Miguel Yisrael. Method for the Baroque Lute. A practical guide for beginning and advanced lutenists.
Our Method for the Baroque Lute can provide you with the technical and musical foundations required for a solid and comprehensive approach to playing the baroque lute. That is indeed the purpose, and challenge, of this book: to reach out to as many lute-lovers as possible, and give them the opportunity to express themselves via the baroque lute, however advanced they may be in their musical education. Its audience includes not just those who have never played a musical instrument, but also seasoned guitarists desirous of initiation into the mysteries of the baroque lute!
Our Method for the Baroque Lute is divided into three parts.
The first, mainly theoretical part, will help you better understand the way baroque lute music is to be played. We think it is necessary for the lutenist to possess some elementary knowledge of Western musical notation as well as of tablature (form of notation specific to the lute). This theoretical knowledge would not be complete if acquired by itself. We have therefore added an explicative lexicon as well biographies of most of the composers of music for the 11- and 13-course baroque lute.
The second part contains an entire chapter devoted to the study of lute technique and sound production. With a wealth of photographs and details regarding all the technical problems to be overcome, this chapter is undoubtedly the most important for achieving an understanding of the baroque lute’s acoustical properties.

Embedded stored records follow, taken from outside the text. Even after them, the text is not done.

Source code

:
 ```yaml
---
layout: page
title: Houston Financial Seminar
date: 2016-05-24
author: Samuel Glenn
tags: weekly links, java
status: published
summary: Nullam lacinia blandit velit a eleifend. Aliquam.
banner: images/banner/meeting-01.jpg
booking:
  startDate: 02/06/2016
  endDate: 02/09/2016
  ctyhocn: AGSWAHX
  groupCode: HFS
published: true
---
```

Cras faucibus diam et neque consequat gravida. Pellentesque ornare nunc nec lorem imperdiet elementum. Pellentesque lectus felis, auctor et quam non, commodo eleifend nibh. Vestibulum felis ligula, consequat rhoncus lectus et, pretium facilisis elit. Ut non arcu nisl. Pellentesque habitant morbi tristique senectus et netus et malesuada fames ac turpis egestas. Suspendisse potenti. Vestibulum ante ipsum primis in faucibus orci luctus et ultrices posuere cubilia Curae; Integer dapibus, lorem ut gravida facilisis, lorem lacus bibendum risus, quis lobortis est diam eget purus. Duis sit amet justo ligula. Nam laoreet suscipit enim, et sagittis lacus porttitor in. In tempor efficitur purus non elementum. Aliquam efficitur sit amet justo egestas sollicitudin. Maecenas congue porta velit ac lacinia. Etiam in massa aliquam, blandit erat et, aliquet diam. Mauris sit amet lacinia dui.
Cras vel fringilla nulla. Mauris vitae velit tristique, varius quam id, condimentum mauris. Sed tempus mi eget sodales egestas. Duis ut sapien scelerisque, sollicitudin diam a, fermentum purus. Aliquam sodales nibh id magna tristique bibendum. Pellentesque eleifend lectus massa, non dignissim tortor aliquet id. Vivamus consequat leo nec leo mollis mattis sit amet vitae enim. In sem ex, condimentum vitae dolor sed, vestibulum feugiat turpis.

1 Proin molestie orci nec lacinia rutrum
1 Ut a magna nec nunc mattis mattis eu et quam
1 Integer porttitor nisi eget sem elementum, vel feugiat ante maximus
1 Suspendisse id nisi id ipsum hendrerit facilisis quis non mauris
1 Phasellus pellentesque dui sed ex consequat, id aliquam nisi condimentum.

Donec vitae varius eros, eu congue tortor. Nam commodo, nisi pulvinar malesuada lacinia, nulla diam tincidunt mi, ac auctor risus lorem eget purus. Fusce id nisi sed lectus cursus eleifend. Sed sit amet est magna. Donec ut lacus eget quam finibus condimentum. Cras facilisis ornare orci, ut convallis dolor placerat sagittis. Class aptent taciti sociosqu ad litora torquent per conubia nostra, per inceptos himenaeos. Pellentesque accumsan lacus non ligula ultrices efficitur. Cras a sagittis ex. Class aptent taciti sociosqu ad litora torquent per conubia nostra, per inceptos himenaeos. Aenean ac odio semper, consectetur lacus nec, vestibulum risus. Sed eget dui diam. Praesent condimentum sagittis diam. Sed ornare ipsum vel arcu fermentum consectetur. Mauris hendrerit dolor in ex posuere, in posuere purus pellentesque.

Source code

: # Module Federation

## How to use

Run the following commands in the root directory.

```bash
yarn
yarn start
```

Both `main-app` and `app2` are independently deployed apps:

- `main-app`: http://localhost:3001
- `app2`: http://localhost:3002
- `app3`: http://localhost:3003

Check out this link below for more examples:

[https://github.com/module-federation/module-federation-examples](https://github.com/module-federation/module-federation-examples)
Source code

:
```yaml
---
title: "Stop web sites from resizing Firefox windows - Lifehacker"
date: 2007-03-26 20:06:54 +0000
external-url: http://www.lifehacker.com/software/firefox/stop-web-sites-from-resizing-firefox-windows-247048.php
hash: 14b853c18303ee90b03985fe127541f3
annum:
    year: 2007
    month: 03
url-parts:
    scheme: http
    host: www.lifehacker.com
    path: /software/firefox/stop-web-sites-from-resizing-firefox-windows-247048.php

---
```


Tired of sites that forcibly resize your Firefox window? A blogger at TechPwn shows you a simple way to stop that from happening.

This is followed by 21 elementary exercises, presented in order of increasing difficulty, accompanied by several pieces. You are asked to play the melodies first, add the bass lines next, and only then begin working on the ornaments.
The third part contains 250 selected pieces for the 11- and 13-course baroque lute. The pieces are divided into three levels of difficulty: elementary, intermediate and advanced. In keeping with practice in the baroque era, the pieces are arranged by key and title. We preferred to limit ourselves to a small number of different keys, so that beginners may devote their time to the instrument, rather than to retuning it or to playing pieces far too complex for their level. There is no such thing as bad music, but sometimes there are bad musicians! Making music cannot amount to merely playing the notes, or performing often pointless acrobatics. A “mature” musician most often takes pleasure in playing a simple melody and enjoying the exquisite sounds of their instrument.
We hope this method can be of assistance to those who do not have acess to a teacher (although we advise them to work with one on as regular a basis as possible), but also to teachers lacking sufficient material to allow their pupils to work with in a systematic way.